Our growing backlog, along with customers' increasing concerns about rig availability in 2013, gave us confidence to start the process of reactivating our first cold-stacked rig, which we announced last November. If current conditions for rig supply and demand persist, we see the possibility of further reactivations in the U.S. Gulf of Mexico, as we progress through 2013.
Our drilling operations on the international front faced a number of challenges in 2012, from the lag and spud can damage on the Hercules 185, which ultimately led to the vessel being declared a constructive total loss, to the extended downtime on 2 of our rigs in Saudi Arabia, as they completed their prior term contracts and prepared for the next 3-year contracts.
We expect our international drilling operations to rebound in 2013, with the bulk of the shipyard downtime behind us and the addition of the Hercules 266 through our contracted rig fleet in the second quarter.
I'm also proud to receive a clean bill of health on our FCPA investigation, a testament to our robust corporate compliance systems and unwavering ethical standards. In our liftboat business, we made some strategic asset repositioning and pricing moves, which we expect will translate to improved profitability going forward.
We continue to make significant progress on divesting of nonstrategic and idle assets. During 2012, we sold 11 cold-stacked rigs and our only asset in Mexico, Platform Rig 3, along with various other excess equipment, that generated $74 million in proceeds.

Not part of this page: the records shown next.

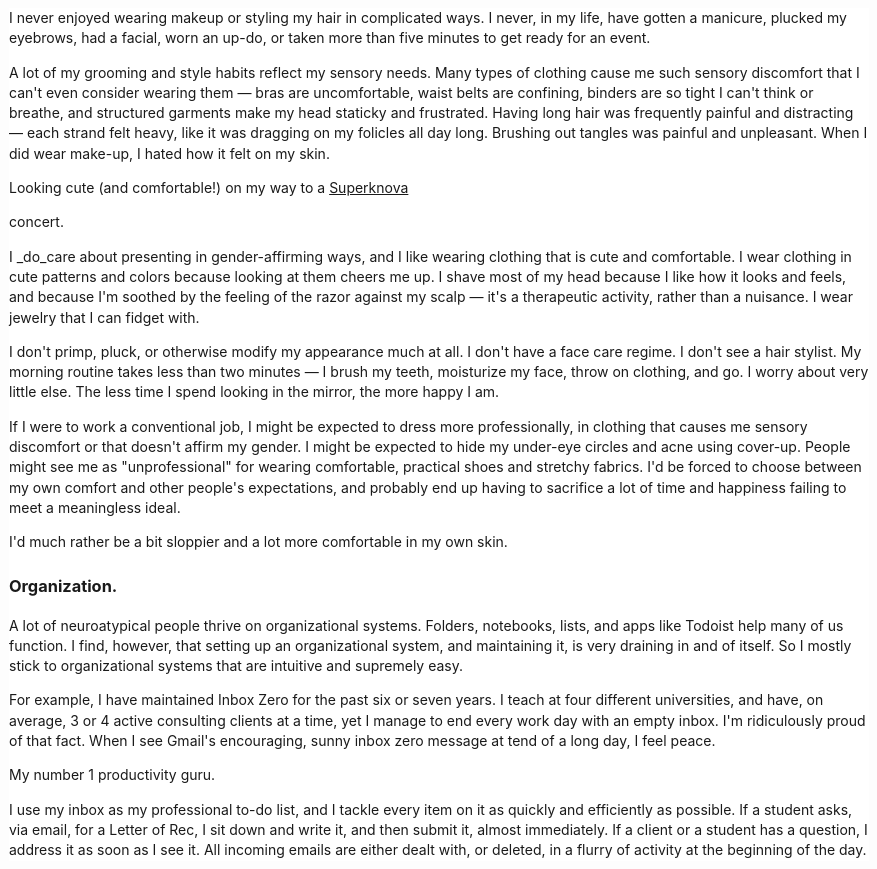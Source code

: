 I never enjoyed wearing makeup or styling my hair in complicated ways. I never, in my life, have gotten a manicure, plucked my eyebrows, had a facial, worn an up-do, or taken more than five minutes to get ready for an event.

A lot of my grooming and style habits reflect my sensory needs. Many types of clothing cause me such sensory discomfort that I can't even consider wearing them — bras are uncomfortable, waist belts are confining, binders are so tight I can't think or breathe, and structured garments make my head staticky and frustrated. Having long hair was frequently painful and distracting — each strand felt heavy, like it was dragging on my folicles all day long. Brushing out tangles was painful and unpleasant. When I did wear make-up, I hated how it felt on my skin.

Looking cute (and comfortable!) on my way to a
[Superknova](https://superknova.bandcamp.com/)

concert.

I _do_care about presenting in gender-affirming ways, and I like wearing clothing that is cute and comfortable. I wear clothing in cute patterns and colors because looking at them cheers me up. I shave most of my head because I like how it looks and feels, and because I'm soothed by the feeling of the razor against my scalp — it's a therapeutic activity, rather than a nuisance. I wear jewelry that I can fidget with.

I don't primp, pluck, or otherwise modify my appearance much at all. I don't have a face care regime. I don't see a hair stylist. My morning routine takes less than two minutes — I brush my teeth, moisturize my face, throw on clothing, and go. I worry about very little else. The less time I spend looking in the mirror, the more happy I am.

If I were to work a conventional job, I might be expected to dress more professionally, in clothing that causes me sensory discomfort or that doesn't affirm my gender. I might be expected to hide my under-eye circles and acne using cover-up. People might see me as "unprofessional" for wearing comfortable, practical shoes and stretchy fabrics. I'd be forced to choose between my own comfort and other people's expectations, and probably end up having to sacrifice a lot of time and happiness failing to meet a meaningless ideal.

I'd much rather be a bit sloppier and a lot more comfortable in my own skin.

### Organization.

A lot of neuroatypical people thrive on organizational systems. Folders, notebooks, lists, and apps like Todoist help many of us function. I find, however, that setting up an organizational system, and maintaining it, is very draining in and of itself. So I mostly stick to organizational systems that are intuitive and supremely easy.

For example, I have maintained Inbox Zero for the past six or seven years. I teach at four different universities, and have, on average, 3 or 4 active consulting clients at a time, yet I manage to end every work day with an empty inbox. I'm ridiculously proud of that fact. When I see Gmail's encouraging, sunny inbox zero message at tend of a long day, I feel peace.

My number 1 productivity guru.

I use my inbox as my professional to-do list, and I tackle every item on it as quickly and efficiently as possible. If a student asks, via email, for a Letter of Rec, I sit down and write it, and then submit it, almost immediately. If a client or a student has a question, I address it as soon as I see it. All incoming emails are either dealt with, or deleted, in a flurry of activity at the beginning of the day.
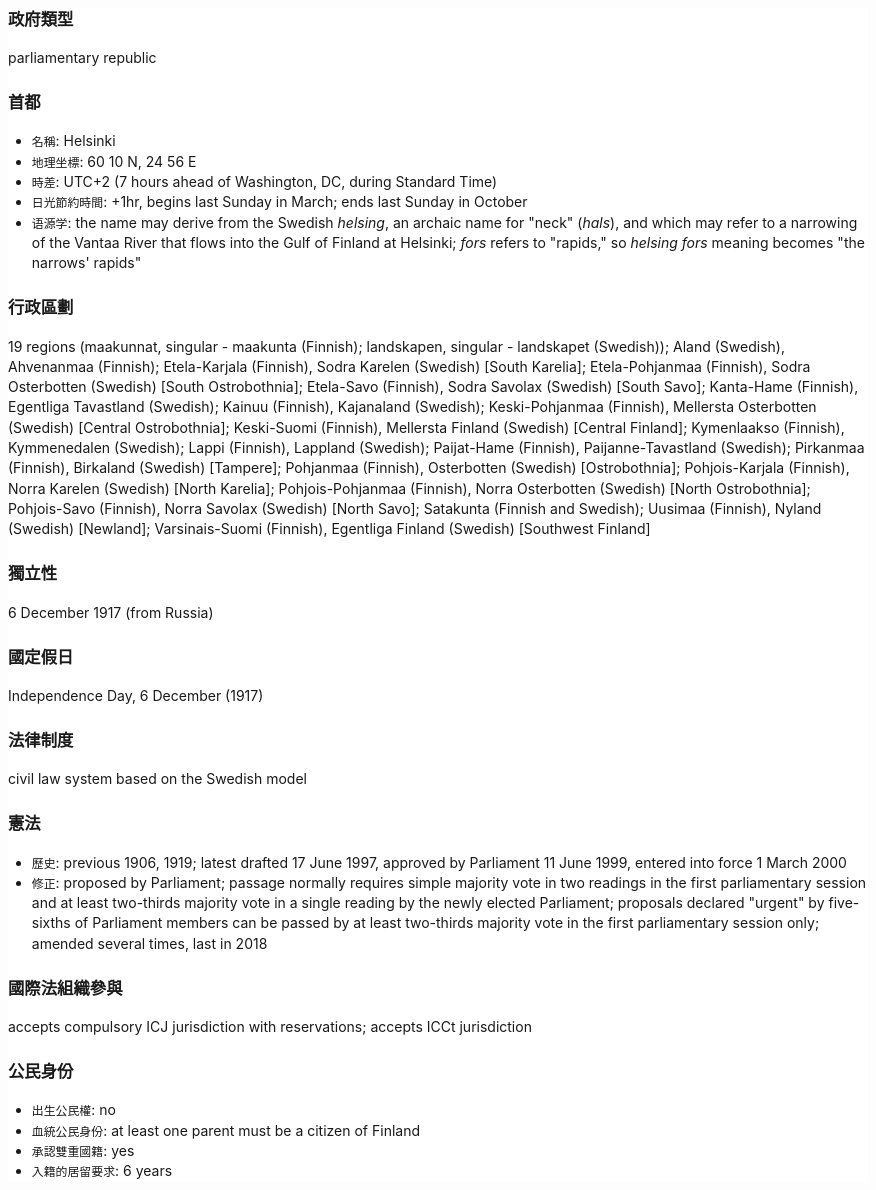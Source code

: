 ### 政府類型
parliamentary republic

### 首都
- `名稱`: Helsinki
- `地理坐標`: 60 10 N, 24 56 E
- `時差`: UTC+2 (7 hours ahead of Washington, DC, during Standard Time)
- `日光節約時間`: +1hr, begins last Sunday in March; ends last Sunday in October
- `语源学`: the name may derive from the Swedish *helsing*, an archaic name for "neck" (*hals*), and which may refer to a narrowing of the Vantaa River that flows into the Gulf of Finland at Helsinki; *fors* refers to "rapids," so *helsing fors* meaning becomes "the narrows' rapids"

### 行政區劃
19 regions (maakunnat, singular - maakunta (Finnish); landskapen, singular - landskapet (Swedish)); Aland (Swedish), Ahvenanmaa (Finnish); Etela-Karjala (Finnish), Sodra Karelen (Swedish) [South Karelia]; Etela-Pohjanmaa (Finnish), Sodra Osterbotten (Swedish) [South Ostrobothnia]; Etela-Savo (Finnish), Sodra Savolax (Swedish) [South Savo]; Kanta-Hame (Finnish), Egentliga Tavastland (Swedish); Kainuu (Finnish), Kajanaland (Swedish); Keski-Pohjanmaa (Finnish), Mellersta Osterbotten (Swedish) [Central Ostrobothnia]; Keski-Suomi (Finnish), Mellersta Finland (Swedish) [Central Finland]; Kymenlaakso (Finnish), Kymmenedalen (Swedish); Lappi (Finnish), Lappland (Swedish); Paijat-Hame (Finnish), Paijanne-Tavastland (Swedish); Pirkanmaa (Finnish), Birkaland (Swedish) [Tampere]; Pohjanmaa (Finnish), Osterbotten (Swedish) [Ostrobothnia]; Pohjois-Karjala (Finnish), Norra Karelen (Swedish) [North Karelia]; Pohjois-Pohjanmaa (Finnish), Norra Osterbotten (Swedish) [North Ostrobothnia]; Pohjois-Savo (Finnish), Norra Savolax (Swedish) [North Savo]; Satakunta (Finnish and Swedish); Uusimaa (Finnish), Nyland (Swedish) [Newland]; Varsinais-Suomi (Finnish), Egentliga Finland (Swedish) [Southwest Finland]

### 獨立性
6 December 1917 (from Russia)

### 國定假日
Independence Day, 6 December (1917)

### 法律制度
civil law system based on the Swedish model

### 憲法
- `歷史`: previous 1906, 1919; latest drafted 17 June 1997, approved by Parliament 11 June 1999, entered into force 1 March 2000
- `修正`: proposed by Parliament; passage normally requires simple majority vote in two readings in the first parliamentary session and at least two-thirds majority vote in a single reading by the newly elected Parliament; proposals declared "urgent" by five-sixths of Parliament members can be passed by at least two-thirds majority vote in the first parliamentary session only; amended several times, last in 2018

### 國際法組織參與
accepts compulsory ICJ jurisdiction with reservations; accepts ICCt jurisdiction

### 公民身份
- `出生公民權`: no
- `血統公民身份`: at least one parent must be a citizen of Finland
- `承認雙重國籍`: yes
- `入籍的居留要求`: 6 years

Finally, we removed a substantial overhang with our April debt refinancing. We ended 2012 with just shy of $260 million of unrestricted cash, almost double what we had a year ago. Given our contract backlog and the current industry environment, we expect to generate a growing amount of free cash flow in 2013. This gives us a lot of options going forward, to reinvest and grow our business, reduce debt or some combination of both.